[Stored data entries]
———

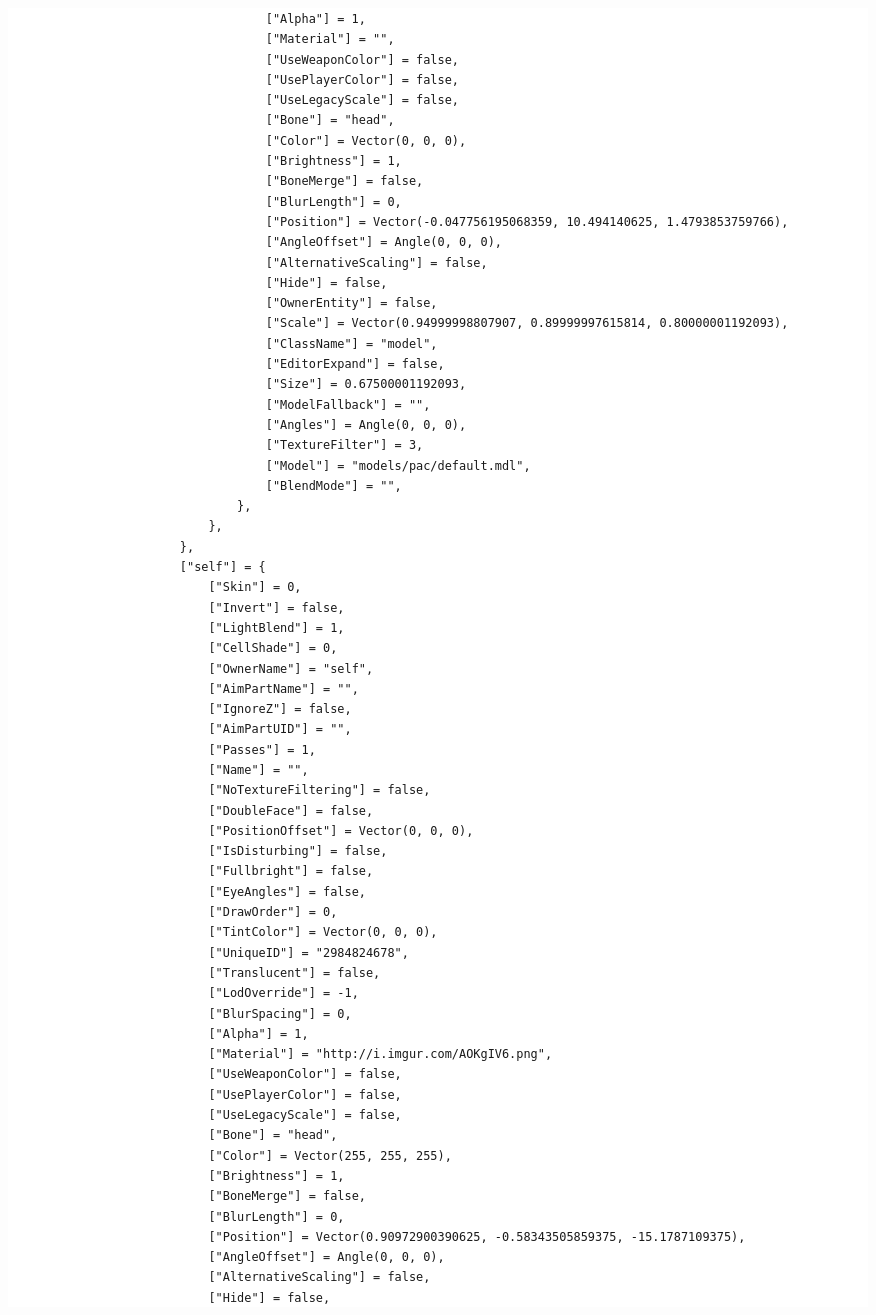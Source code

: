 										["Alpha"] = 1,
										["Material"] = "",
										["UseWeaponColor"] = false,
										["UsePlayerColor"] = false,
										["UseLegacyScale"] = false,
										["Bone"] = "head",
										["Color"] = Vector(0, 0, 0),
										["Brightness"] = 1,
										["BoneMerge"] = false,
										["BlurLength"] = 0,
										["Position"] = Vector(-0.047756195068359, 10.494140625, 1.4793853759766),
										["AngleOffset"] = Angle(0, 0, 0),
										["AlternativeScaling"] = false,
										["Hide"] = false,
										["OwnerEntity"] = false,
										["Scale"] = Vector(0.94999998807907, 0.89999997615814, 0.80000001192093),
										["ClassName"] = "model",
										["EditorExpand"] = false,
										["Size"] = 0.67500001192093,
										["ModelFallback"] = "",
										["Angles"] = Angle(0, 0, 0),
										["TextureFilter"] = 3,
										["Model"] = "models/pac/default.mdl",
										["BlendMode"] = "",
									},
								},
							},
							["self"] = {
								["Skin"] = 0,
								["Invert"] = false,
								["LightBlend"] = 1,
								["CellShade"] = 0,
								["OwnerName"] = "self",
								["AimPartName"] = "",
								["IgnoreZ"] = false,
								["AimPartUID"] = "",
								["Passes"] = 1,
								["Name"] = "",
								["NoTextureFiltering"] = false,
								["DoubleFace"] = false,
								["PositionOffset"] = Vector(0, 0, 0),
								["IsDisturbing"] = false,
								["Fullbright"] = false,
								["EyeAngles"] = false,
								["DrawOrder"] = 0,
								["TintColor"] = Vector(0, 0, 0),
								["UniqueID"] = "2984824678",
								["Translucent"] = false,
								["LodOverride"] = -1,
								["BlurSpacing"] = 0,
								["Alpha"] = 1,
								["Material"] = "http://i.imgur.com/AOKgIV6.png",
								["UseWeaponColor"] = false,
								["UsePlayerColor"] = false,
								["UseLegacyScale"] = false,
								["Bone"] = "head",
								["Color"] = Vector(255, 255, 255),
								["Brightness"] = 1,
								["BoneMerge"] = false,
								["BlurLength"] = 0,
								["Position"] = Vector(0.90972900390625, -0.58343505859375, -15.1787109375),
								["AngleOffset"] = Angle(0, 0, 0),
								["AlternativeScaling"] = false,
								["Hide"] = false,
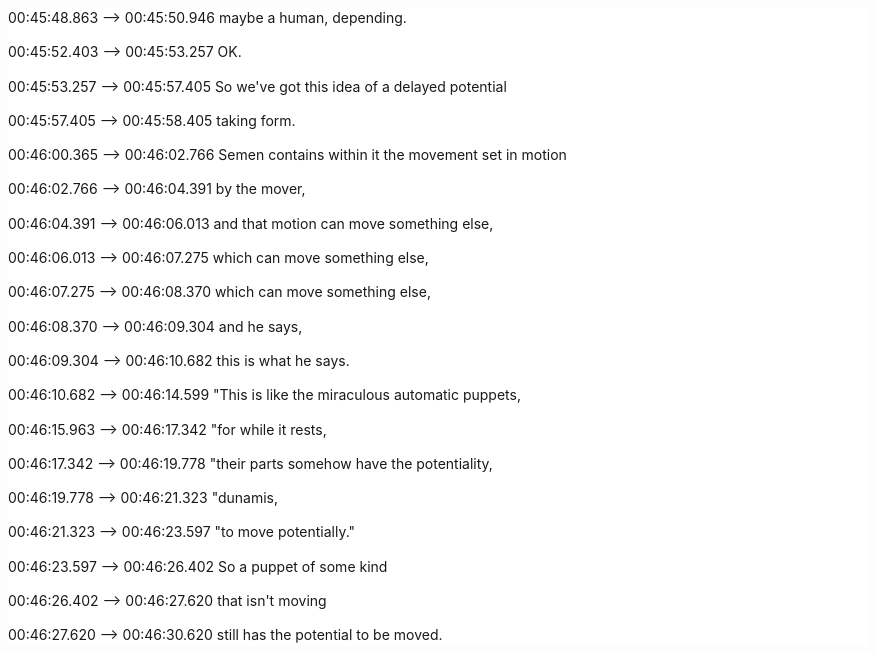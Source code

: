 00:45:48.863 --> 00:45:50.946
maybe a human, depending.

00:45:52.403 --> 00:45:53.257
OK.

00:45:53.257 --> 00:45:57.405
So we've got this idea
of a delayed potential

00:45:57.405 --> 00:45:58.405
taking form.

00:46:00.365 --> 00:46:02.766
Semen contains within it
the movement set in motion

00:46:02.766 --> 00:46:04.391
by the mover,

00:46:04.391 --> 00:46:06.013
and that motion can move something else,

00:46:06.013 --> 00:46:07.275
which can move something else,

00:46:07.275 --> 00:46:08.370
which can move something else,

00:46:08.370 --> 00:46:09.304
and he says,

00:46:09.304 --> 00:46:10.682
this is what he says.

00:46:10.682 --> 00:46:14.599
"This is like the miraculous
automatic puppets,

00:46:15.963 --> 00:46:17.342
"for while it rests,

00:46:17.342 --> 00:46:19.778
"their parts somehow
have the potentiality,

00:46:19.778 --> 00:46:21.323
"dunamis,

00:46:21.323 --> 00:46:23.597
"to move potentially."

00:46:23.597 --> 00:46:26.402
So a puppet of some kind

00:46:26.402 --> 00:46:27.620
that isn't moving

00:46:27.620 --> 00:46:30.620
still has the potential to be moved.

———

Transcribe each entry precisely as given, leaving the pictures out.

ANSWER TO THE PROBLEM.
Source code

: 										["Alpha"] = 1,
										["Material"] = "",
										["UseWeaponColor"] = false,
										["UsePlayerColor"] = false,
										["UseLegacyScale"] = false,
										["Bone"] = "head",
										["Color"] = Vector(0, 0, 0),
										["Brightness"] = 1,
										["BoneMerge"] = false,
										["BlurLength"] = 0,
										["Position"] = Vector(-0.047756195068359, 10.494140625, 1.4793853759766),
										["AngleOffset"] = Angle(0, 0, 0),
										["AlternativeScaling"] = false,
										["Hide"] = false,
										["OwnerEntity"] = false,
										["Scale"] = Vector(0.94999998807907, 0.89999997615814, 0.80000001192093),
										["ClassName"] = "model",
										["EditorExpand"] = false,
										["Size"] = 0.67500001192093,
										["ModelFallback"] = "",
										["Angles"] = Angle(0, 0, 0),
										["TextureFilter"] = 3,
										["Model"] = "models/pac/default.mdl",
										["BlendMode"] = "",
									},
								},
							},
							["self"] = {
								["Skin"] = 0,
								["Invert"] = false,
								["LightBlend"] = 1,
								["CellShade"] = 0,
								["OwnerName"] = "self",
								["AimPartName"] = "",
								["IgnoreZ"] = false,
								["AimPartUID"] = "",
								["Passes"] = 1,
								["Name"] = "",
								["NoTextureFiltering"] = false,
								["DoubleFace"] = false,
								["PositionOffset"] = Vector(0, 0, 0),
								["IsDisturbing"] = false,
								["Fullbright"] = false,
								["EyeAngles"] = false,
								["DrawOrder"] = 0,
								["TintColor"] = Vector(0, 0, 0),
								["UniqueID"] = "2984824678",
								["Translucent"] = false,
								["LodOverride"] = -1,
								["BlurSpacing"] = 0,
								["Alpha"] = 1,
								["Material"] = "http://i.imgur.com/AOKgIV6.png",
								["UseWeaponColor"] = false,
								["UsePlayerColor"] = false,
								["UseLegacyScale"] = false,
								["Bone"] = "head",
								["Color"] = Vector(255, 255, 255),
								["Brightness"] = 1,
								["BoneMerge"] = false,
								["BlurLength"] = 0,
								["Position"] = Vector(0.90972900390625, -0.58343505859375, -15.1787109375),
								["AngleOffset"] = Angle(0, 0, 0),
								["AlternativeScaling"] = false,
								["Hide"] = false,
Source code

: 00:45:48.863 --> 00:45:50.946
maybe a human, depending.

00:45:52.403 --> 00:45:53.257
OK.

00:45:53.257 --> 00:45:57.405
So we've got this idea
of a delayed potential

00:45:57.405 --> 00:45:58.405
taking form.

00:46:00.365 --> 00:46:02.766
Semen contains within it
the movement set in motion

00:46:02.766 --> 00:46:04.391
by the mover,

00:46:04.391 --> 00:46:06.013
and that motion can move something else,

00:46:06.013 --> 00:46:07.275
which can move something else,

00:46:07.275 --> 00:46:08.370
which can move something else,

00:46:08.370 --> 00:46:09.304
and he says,

00:46:09.304 --> 00:46:10.682
this is what he says.

00:46:10.682 --> 00:46:14.599
"This is like the miraculous
automatic puppets,

00:46:15.963 --> 00:46:17.342
"for while it rests,

00:46:17.342 --> 00:46:19.778
"their parts somehow
have the potentiality,

00:46:19.778 --> 00:46:21.323
"dunamis,

00:46:21.323 --> 00:46:23.597
"to move potentially."

00:46:23.597 --> 00:46:26.402
So a puppet of some kind

00:46:26.402 --> 00:46:27.620
that isn't moving

00:46:27.620 --> 00:46:30.620
still has the potential to be moved.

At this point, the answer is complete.